Indeed, Caliari points to a rising trend of developing countries now looking to renounce the BITs to which they had previously agreed. South Africa is currently going through such a process, announcing in July, for instance, that it was terminating its BIT with Spain (though some protections for previous investments will continue). In the past, South Africa had been the target of repeated mining-related lawsuits by European investors.
Likewise, as negotiations toward a U.S.-India BIT continue, activists have stepped up calls to halt the process. Coinciding with Indian Prime Minister Manmohan Singh’s state visit to the United States last week, a coalition of 75 civil-society groups urged the Indian government to stop all investment protection negotiations and publicize details of past compensation paid to foreign investors, among other demands.
The Latin American agreement will now offer significant impetus to such actions, Caliari suggests.
“We really hope that more countries will take courage from seeing that this can be done,” he notes. “For many years, people thought these countries would be in deep trouble if they didn’t have these agreements in place. But seeing this now really encourages other countries to understand that it is possible, that there are a range of ways to address any potential disputes that may emerge.”
TPP and beyond
Arbitration tribunals have been something of a sacrosanct rule in investment treaties in the past, and it is clear that many developed countries continue to see them as an integral part of the blueprint today, as well. Certainly this is the case here in the United States.
This extra-judicial form of dispute resolution continues to constitute a key demand by the United States in the ongoing negotiations toward a Trans-Pacific Partnership (TPP), the mammoth proposed free trade agreement that would include more than a dozen countries from around the Pacific Rim. Although there are suggestions that Australia, for one, has voiced strong opposition to the arbitration requirement in the TPP, there is little information available about where most of the negotiators stand on the issue. In line with past trade negotiations, after all, the past 18 rounds of TPP talks have been almost comically shrouded in secrecy.

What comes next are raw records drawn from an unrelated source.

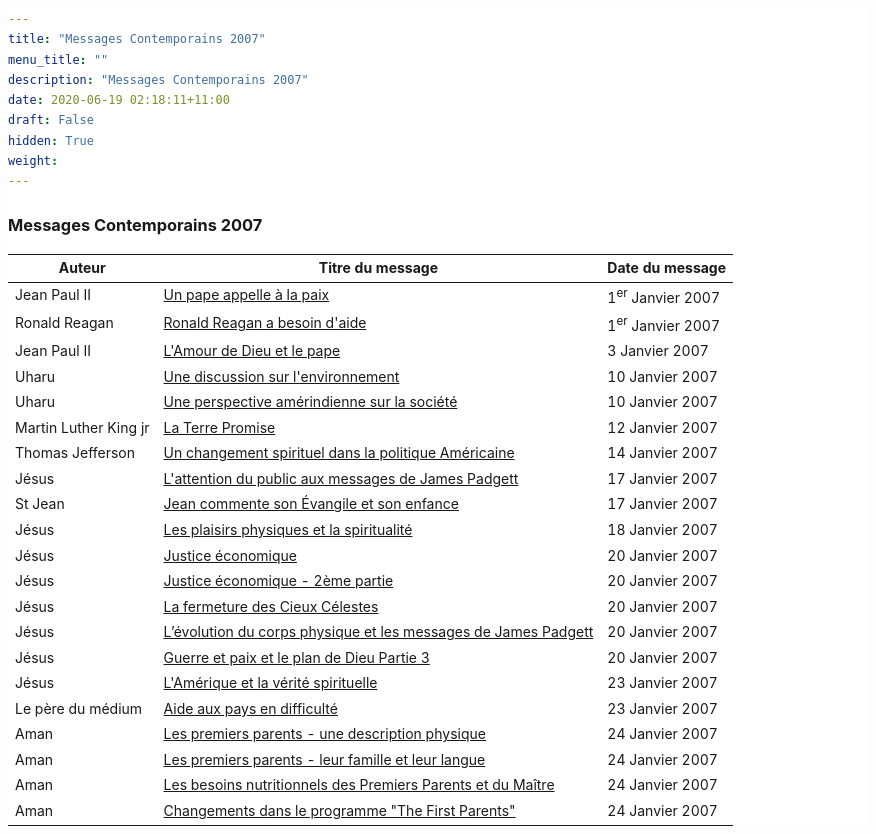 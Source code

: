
 ```yaml
---
title: "Messages Contemporains 2007"
menu_title: ""
description: "Messages Contemporains 2007"
date: 2020-06-19 02:18:11+11:00
draft: False
hidden: True
weight:
---
```

### Messages Contemporains 2007

**Auteur** | **Titre du message** | **Date du message**  
---|---|---
Jean Paul II | [Un pape appelle à la paix](/fr-contemporary-messages/fr-contemporary-messages-by-date-order/fr-contemporary-messages-2007/fr-2007-1-1-1-fab-john-paul-ii/) | 1<sup>er</sup> Janvier 2007
Ronald Reagan | [Ronald Reagan a besoin d'aide](/fr-contemporary-messages/fr-contemporary-messages-by-date-order/fr-contemporary-messages-2007/fr-2007-1-1-2-fab-ronald-reagan/) | 1<sup>er</sup> Janvier 2007
Jean Paul II | [L'Amour de Dieu et le pape](/fr-contemporary-messages/fr-contemporary-messages-by-date-order/fr-contemporary-messages-2007/fr-2007-1-3-1-fab-john-paul-ii/) | 3 Janvier 2007
Uharu | [Une discussion sur l'environnement](/fr-contemporary-messages/fr-contemporary-messages-by-date-order/fr-contemporary-messages-2007/fr-2007-1-10-1-fab-uharu/) | 10 Janvier 2007
Uharu | [Une perspective amérindienne sur la société](/fr-contemporary-messages/fr-contemporary-messages-by-date-order/fr-contemporary-messages-2007/fr-2007-1-10-2-fab-uharu/) | 10 Janvier 2007
Martin Luther King jr | [La Terre Promise](/fr-contemporary-messages/fr-contemporary-messages-by-date-order/fr-contemporary-messages-2007/fr-2007-1-12-1-fab-martin-luther-king-jr/) | 12 Janvier 2007
Thomas Jefferson | [Un changement spirituel dans la politique Américaine](/fr-contemporary-messages/fr-contemporary-messages-by-date-order/fr-contemporary-messages-2007/fr-2007-1-14-1-fab-thomas-jefferson/) | 14 Janvier 2007
Jésus | [L'attention du public aux messages de James Padgett](/fr-contemporary-messages/fr-contemporary-messages-by-date-order/fr-contemporary-messages-2007/fr-2007-1-17-1-fab-jesus/) | 17 Janvier 2007
St Jean | [Jean commente son Évangile et son enfance](/fr-contemporary-messages/fr-contemporary-messages-by-date-order/fr-contemporary-messages-2007/fr-2007-1-17-2-fab-st-john/) | 17 Janvier 2007
Jésus | [Les plaisirs physiques et la spiritualité](/fr-contemporary-messages/fr-contemporary-messages-by-date-order/fr-contemporary-messages-2007/fr-2007-1-18-1-fab-jesus/) | 18 Janvier 2007
Jésus | [Justice économique](/fr-contemporary-messages/fr-contemporary-messages-by-date-order/fr-contemporary-messages-2007/fr-2007-1-20-1-fab-jesus/) | 20 Janvier 2007
Jésus | [Justice économique - 2ème partie](/fr-contemporary-messages/fr-contemporary-messages-by-date-order/fr-contemporary-messages-2007/fr-2007-1-20-2-fab-jesus/) | 20 Janvier 2007
Jésus | [La fermeture des Cieux Célestes](/fr-contemporary-messages/fr-contemporary-messages-by-date-order/fr-contemporary-messages-2007/fr-2007-1-20-3-fab-jesus/) | 20 Janvier 2007
Jésus | [L’évolution du corps physique et les messages de James Padgett](/fr-contemporary-messages/fr-contemporary-messages-by-date-order/fr-contemporary-messages-2007/fr-2007-1-20-4-fab-jesus/) | 20 Janvier 2007
Jésus | [Guerre et paix et le plan de Dieu Partie 3](/fr-contemporary-messages/fr-contemporary-messages-by-date-order/fr-contemporary-messages-2007/fr-2007-1-20-5-fab-jesus/) | 20 Janvier 2007
Jésus | [L'Amérique et la vérité spirituelle](/fr-contemporary-messages/fr-contemporary-messages-by-date-order/fr-contemporary-messages-2007/fr-2007-1-23-1-fab-jesus/) | 23 Janvier 2007
Le père du médium | [Aide aux pays en difficulté](/fr-contemporary-messages/fr-contemporary-messages-by-date-order/fr-contemporary-messages-2007/fr-2007-1-23-2-fab-mediums-father/) | 23 Janvier 2007
Aman | [Les premiers parents - une description physique](/fr-contemporary-messages/fr-contemporary-messages-by-date-order/fr-contemporary-messages-2007/fr-2007-1-24-1-fab-aman/) | 24 Janvier 2007
Aman | [Les premiers parents - leur famille et leur langue](/fr-contemporary-messages/fr-contemporary-messages-by-date-order/fr-contemporary-messages-2007/fr-2007-1-24-2-fab-aman/) | 24 Janvier 2007
Aman | [Les besoins nutritionnels des Premiers Parents et du Maître](/fr-contemporary-messages/fr-contemporary-messages-by-date-order/fr-contemporary-messages-2007/fr-2007-1-24-3-fab-aman/) | 24 Janvier 2007
Aman | [Changements dans le programme "The First Parents"](/fr-contemporary-messages/fr-contemporary-messages-by-date-order/fr-contemporary-messages-2007/fr-2007-1-24-4-fab-aman/) | 24 Janvier 2007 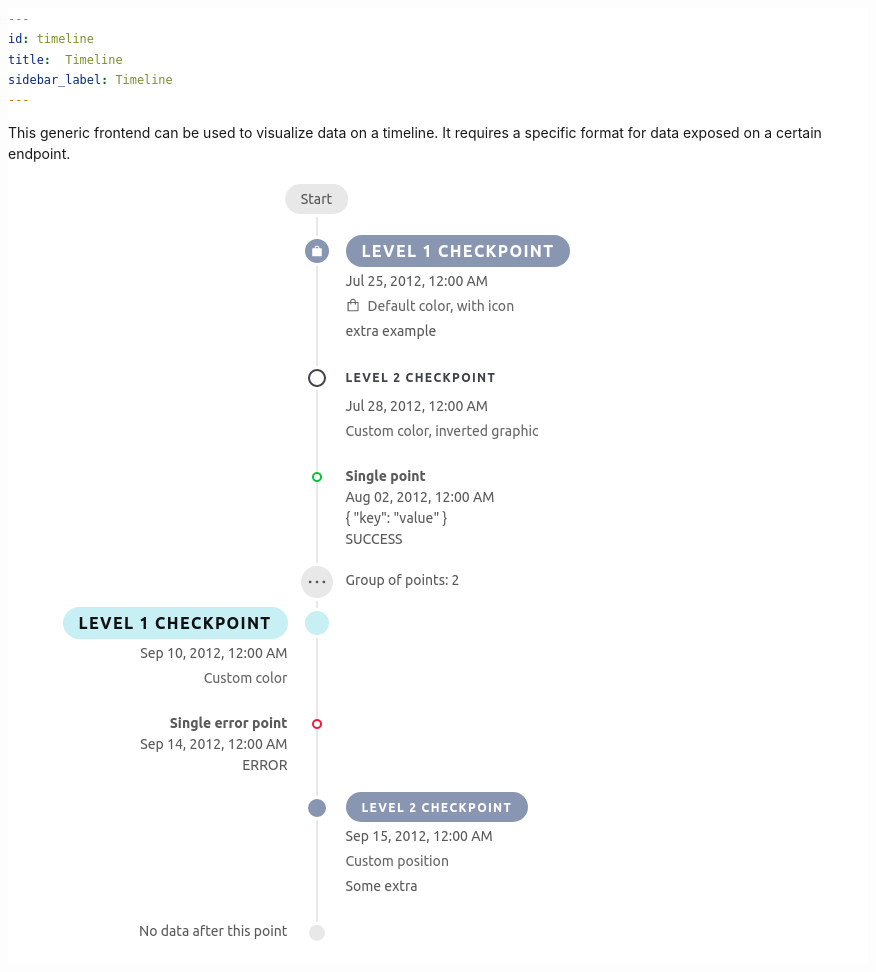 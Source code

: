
 ```yaml
---
id: timeline
title:  Timeline
sidebar_label: Timeline
---
```

This generic frontend can be used to visualize data on a timeline. It requires a specific format for data exposed on a
certain endpoint.

![](img/timeline_1.png)
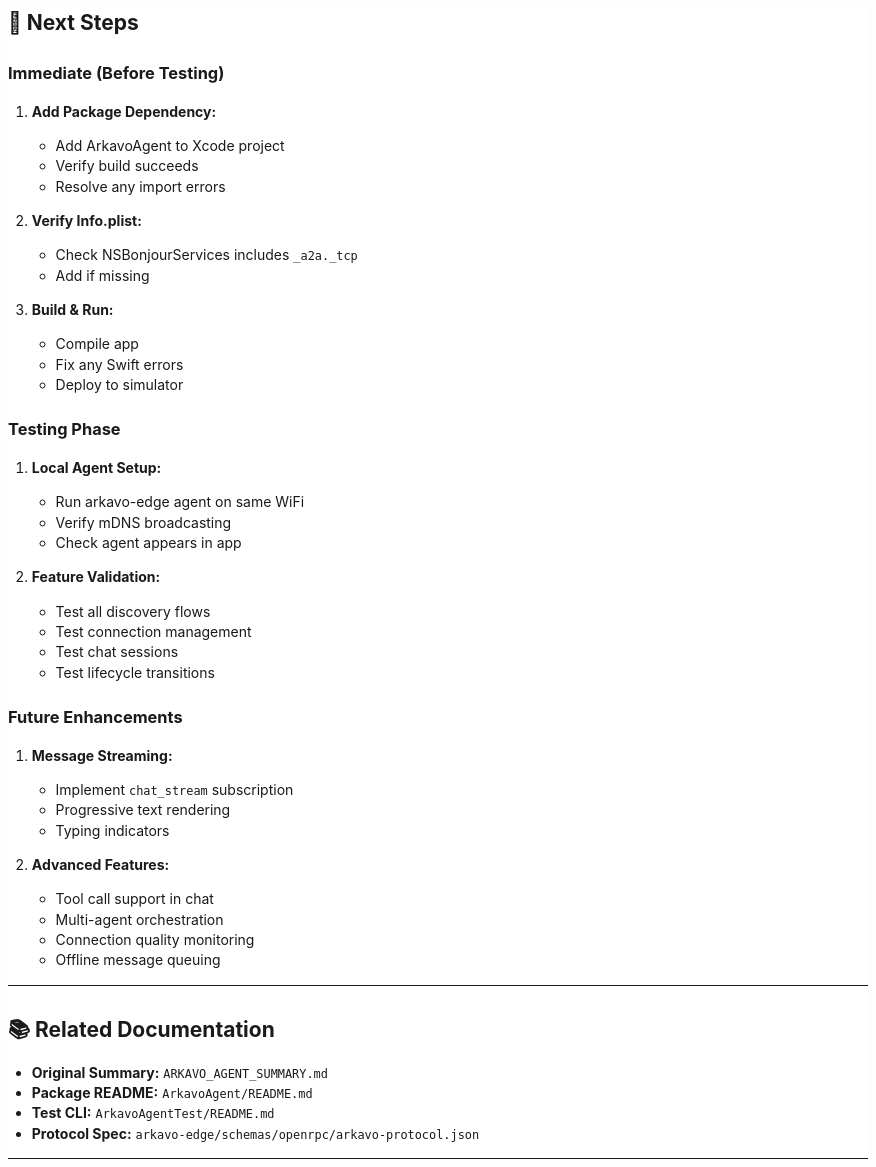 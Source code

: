 
## 🚀 Next Steps

### Immediate (Before Testing)

1. **Add Package Dependency:**
   - Add ArkavoAgent to Xcode project
   - Verify build succeeds
   - Resolve any import errors

2. **Verify Info.plist:**
   - Check NSBonjourServices includes `_a2a._tcp`
   - Add if missing

3. **Build & Run:**
   - Compile app
   - Fix any Swift errors
   - Deploy to simulator

### Testing Phase

1. **Local Agent Setup:**
   - Run arkavo-edge agent on same WiFi
   - Verify mDNS broadcasting
   - Check agent appears in app

2. **Feature Validation:**
   - Test all discovery flows
   - Test connection management
   - Test chat sessions
   - Test lifecycle transitions

### Future Enhancements

1. **Message Streaming:**
   - Implement `chat_stream` subscription
   - Progressive text rendering
   - Typing indicators

2. **Advanced Features:**
   - Tool call support in chat
   - Multi-agent orchestration
   - Connection quality monitoring
   - Offline message queuing

---

## 📚 Related Documentation

- **Original Summary:** `ARKAVO_AGENT_SUMMARY.md`
- **Package README:** `ArkavoAgent/README.md`
- **Test CLI:** `ArkavoAgentTest/README.md`
- **Protocol Spec:** `arkavo-edge/schemas/openrpc/arkavo-protocol.json`

---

More worryingly for many critics of the tribunal system, President Barack Obama’s administration has repeatedly expressed its intent that the TPP, if it is ever agreed and implemented, should constitute a next-generation blueprint for trade treaties. In fact, during President Obama’s first term, the United States did revisit its blueprint for how it approaches BIT negotiations. However, the final recommendations — and particularly their subsequent implementation — were widely seen as watered-down, and ultimately little progressive change was put in place.
Meanwhile, President Obama had hoped to make a major announcement on the progress of the TPP negotiations at the Asia-Pacific Economic Cooperation (APEC) summit, slated to be held in Bali starting Saturday. For now, however, it appears that resolution of multiple outstanding issues remains far off.